A literatura sempre foi terreno fértil para relatos sobre epidemias – da ficção científica com aliens e zombies aos acontecimentos reais. E o que é certo é que, em tempo de novo Coronavírus, em vez de tentar esquecer, há quem queira ler sobre surtos e doenças de outros tempos. A Peste de Albert Camus, considerada a obra-prima do autor, é agora best-seller em vários países do mundo. Lançado em 1947 e Prémio Nobel da Literatura em 1957, o livro saltou das estantes empoeiradas para os tops de vendas e, segundo o The Guardian, a editora “Penguin teve de organizar uma nova impressão em massa da sua tradução para inglês para responder à procura”. Em Itália, noutro exemplo, as vendas do livro triplicaram.

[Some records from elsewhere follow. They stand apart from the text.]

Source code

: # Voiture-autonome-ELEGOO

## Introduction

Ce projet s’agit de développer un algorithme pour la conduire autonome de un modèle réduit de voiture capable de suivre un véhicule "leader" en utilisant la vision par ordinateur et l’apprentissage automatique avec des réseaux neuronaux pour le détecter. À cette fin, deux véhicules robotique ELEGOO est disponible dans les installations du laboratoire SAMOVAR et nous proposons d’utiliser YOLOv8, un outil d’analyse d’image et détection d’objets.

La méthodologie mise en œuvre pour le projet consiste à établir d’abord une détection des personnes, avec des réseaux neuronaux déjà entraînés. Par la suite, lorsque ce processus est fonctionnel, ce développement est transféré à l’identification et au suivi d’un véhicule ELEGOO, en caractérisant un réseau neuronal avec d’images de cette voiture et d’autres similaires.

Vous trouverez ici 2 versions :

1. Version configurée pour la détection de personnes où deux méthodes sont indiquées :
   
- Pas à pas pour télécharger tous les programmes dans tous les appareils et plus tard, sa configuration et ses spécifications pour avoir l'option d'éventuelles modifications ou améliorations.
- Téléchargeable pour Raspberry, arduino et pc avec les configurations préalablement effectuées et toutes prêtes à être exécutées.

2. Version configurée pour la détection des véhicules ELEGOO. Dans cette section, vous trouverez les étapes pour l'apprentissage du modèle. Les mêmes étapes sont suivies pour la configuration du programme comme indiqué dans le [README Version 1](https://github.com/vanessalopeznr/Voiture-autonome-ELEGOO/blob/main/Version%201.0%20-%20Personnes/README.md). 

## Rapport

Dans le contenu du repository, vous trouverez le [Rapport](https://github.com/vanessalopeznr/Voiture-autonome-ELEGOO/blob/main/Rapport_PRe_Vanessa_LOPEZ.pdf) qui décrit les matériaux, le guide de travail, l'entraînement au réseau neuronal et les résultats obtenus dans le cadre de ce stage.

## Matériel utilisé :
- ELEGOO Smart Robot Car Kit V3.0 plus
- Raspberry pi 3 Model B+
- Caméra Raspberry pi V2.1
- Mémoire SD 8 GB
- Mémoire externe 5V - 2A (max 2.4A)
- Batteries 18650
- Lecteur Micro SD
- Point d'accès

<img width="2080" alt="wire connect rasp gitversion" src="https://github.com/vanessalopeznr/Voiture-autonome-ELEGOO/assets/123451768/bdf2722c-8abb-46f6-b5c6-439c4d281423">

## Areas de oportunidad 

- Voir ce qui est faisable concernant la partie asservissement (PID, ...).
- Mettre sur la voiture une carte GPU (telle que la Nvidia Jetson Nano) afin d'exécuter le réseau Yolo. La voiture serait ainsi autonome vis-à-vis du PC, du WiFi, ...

A Peste segue os habitantes de Oran, uma cidade argelina que é isolada pela quarentena e devastada pela peste bubónica. Camus escreveu a obra cinco anos depois do seu trabalho mais conhecido, “O Estrangeiro”, e apenas três anos após um surto real de cólera em Oran. E como todas as suas obras, também A Peste permite mais do que uma interpretação, tendo a sua representação literária de uma comunidade isolada sob um cerco invisível sido elevada à qualidade universal de mito.

É que apesar de Camus contar uma história que se passa numa cidade real e sobre uma doença específica, cada época foi tendo a sua própria leitura do livro, à luz do contexto que vive. O escritor sul-africano J.M. Coetzee sugere, por exemplo, que quando lermos o romance devemos pensar na peste como “aquilo a que os franceses chamaram ‘a peste castanha’ da ocupação alemã e, mais geralmente, sobre a facilidade com que uma comunidade pode ser infectada por uma ideologia como se fosse um micróbio”. Em 2003, noutro exemplo, a crítica Marina Warner referiu-se ao livro como um “estudo sobre o terrorismo”, e no artigo do The Guardian mencionado em cima, a directora editorial da Penguin Classics, Jess Harrison, é citada a dizer que “Embora seja geralmente considerado uma alegoria para a experiência francesa da ocupação nazi durante a Segunda Guerra Mundial, [o livro] não poderia ser mais relevante para o momento actual.”

A relação entre o livro de Camus e a situação de quarentena que vivemos é mais profunda que o simples facto da narrativa girar em torno de uma epidemia. Cada personagem da história exemplifica um arco diferente de reação individual à crise: o incansável médico Rieux, o suicida sociável Cottard, o humanista Tarrou. No meio dessa viagem pessoal que o livro nos propõe, e que em tanto se assemelha à que temos tentado navegar nos últimos dias, não deixa de ser caricato encontrar tantos pontos comuns com a praga de 47 e a de 2020. Um dos mais consideráveis será a relutância das autoridades argelinas em chamar “praga” à “praga”, para não “alarmar o público”, numa espécie de déjà vu sombrio de reconhecimento da actualidade.